Electrophysiological study after ranibizumab in choroidal neovascularizat

Mona Abdelkader*, Ayman Fawzy and Wael El-doskey

Mansoura Ophthalmic Center, Faculty of Medicine, Mansoura University, Egypt

*Corresponding Author: Mona Abdelkader, Professor, Ophthalmology Center, Faculty of Medicine, Mansoura University, Mansoura, Egypt, 35516, Tel: 002-050-2202064; Mobile: 00201006278757; Fax 002-050-2256104; Email: [email protected] 

Article Information

Aritcle Type: Research Article

Citation: Mona Abdelkader, Ayman Fawzy, Wael El-doskey. 2021. Electrophysiological study after ranibizumab in choroidal neovascularizat. Int Res J Optha. 3: 03-13.

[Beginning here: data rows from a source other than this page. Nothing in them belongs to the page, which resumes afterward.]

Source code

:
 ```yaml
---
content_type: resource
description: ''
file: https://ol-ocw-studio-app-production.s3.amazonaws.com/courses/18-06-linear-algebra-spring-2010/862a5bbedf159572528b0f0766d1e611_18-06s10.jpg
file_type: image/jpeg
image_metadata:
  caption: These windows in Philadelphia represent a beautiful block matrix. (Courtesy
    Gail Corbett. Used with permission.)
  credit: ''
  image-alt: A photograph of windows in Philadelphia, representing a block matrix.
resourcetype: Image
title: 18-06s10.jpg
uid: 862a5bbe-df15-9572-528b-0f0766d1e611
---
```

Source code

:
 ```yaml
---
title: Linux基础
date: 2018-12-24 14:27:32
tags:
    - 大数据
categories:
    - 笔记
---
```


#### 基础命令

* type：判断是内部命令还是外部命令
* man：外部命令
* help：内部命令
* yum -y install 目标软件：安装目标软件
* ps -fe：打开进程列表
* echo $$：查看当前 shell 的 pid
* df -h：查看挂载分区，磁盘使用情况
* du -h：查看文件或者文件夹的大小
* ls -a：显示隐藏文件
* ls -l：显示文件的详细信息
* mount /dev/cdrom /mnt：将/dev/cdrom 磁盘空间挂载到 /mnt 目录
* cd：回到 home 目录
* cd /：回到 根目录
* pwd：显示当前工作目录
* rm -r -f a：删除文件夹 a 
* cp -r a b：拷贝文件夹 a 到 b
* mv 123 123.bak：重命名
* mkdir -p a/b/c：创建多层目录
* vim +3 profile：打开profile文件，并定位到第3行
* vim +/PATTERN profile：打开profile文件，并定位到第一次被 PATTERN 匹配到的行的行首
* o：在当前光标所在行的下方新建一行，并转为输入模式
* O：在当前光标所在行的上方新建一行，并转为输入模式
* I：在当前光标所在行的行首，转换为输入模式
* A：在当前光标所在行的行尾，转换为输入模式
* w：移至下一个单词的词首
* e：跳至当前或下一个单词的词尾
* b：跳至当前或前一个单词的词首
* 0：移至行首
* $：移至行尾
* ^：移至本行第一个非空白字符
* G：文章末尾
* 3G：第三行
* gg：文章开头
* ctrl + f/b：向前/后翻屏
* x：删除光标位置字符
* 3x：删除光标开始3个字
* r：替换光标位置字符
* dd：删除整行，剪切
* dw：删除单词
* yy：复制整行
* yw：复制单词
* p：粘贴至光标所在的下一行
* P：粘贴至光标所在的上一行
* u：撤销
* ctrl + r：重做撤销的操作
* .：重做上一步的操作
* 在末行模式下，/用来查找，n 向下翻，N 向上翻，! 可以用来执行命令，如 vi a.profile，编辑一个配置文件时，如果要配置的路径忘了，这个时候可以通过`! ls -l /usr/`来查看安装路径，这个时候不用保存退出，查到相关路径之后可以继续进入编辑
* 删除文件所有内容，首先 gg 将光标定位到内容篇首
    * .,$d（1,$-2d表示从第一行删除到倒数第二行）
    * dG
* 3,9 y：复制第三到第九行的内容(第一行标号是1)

Copyright: This is an open-access article distributed under the terms of the Creative Commons Attribution License, which permits unrestricted use, distribution, and reproduction in any medium, provided the original author and source are credited. Copyright © 2021; Mona Abdelkader

Publication history:

Received date: 08 April, 2021
Accepted date: 21 April, 2021
Published date: 23 April, 2021

Abstract

Purpose: To study the effects of intra-vitreal injection of ranibizumab on pattern electroretinogram (PERG) and multifocal electroretinogram(MF-ERG) parameters in choroidal neovascularization and to test the retinal toxicity of ranibizumab.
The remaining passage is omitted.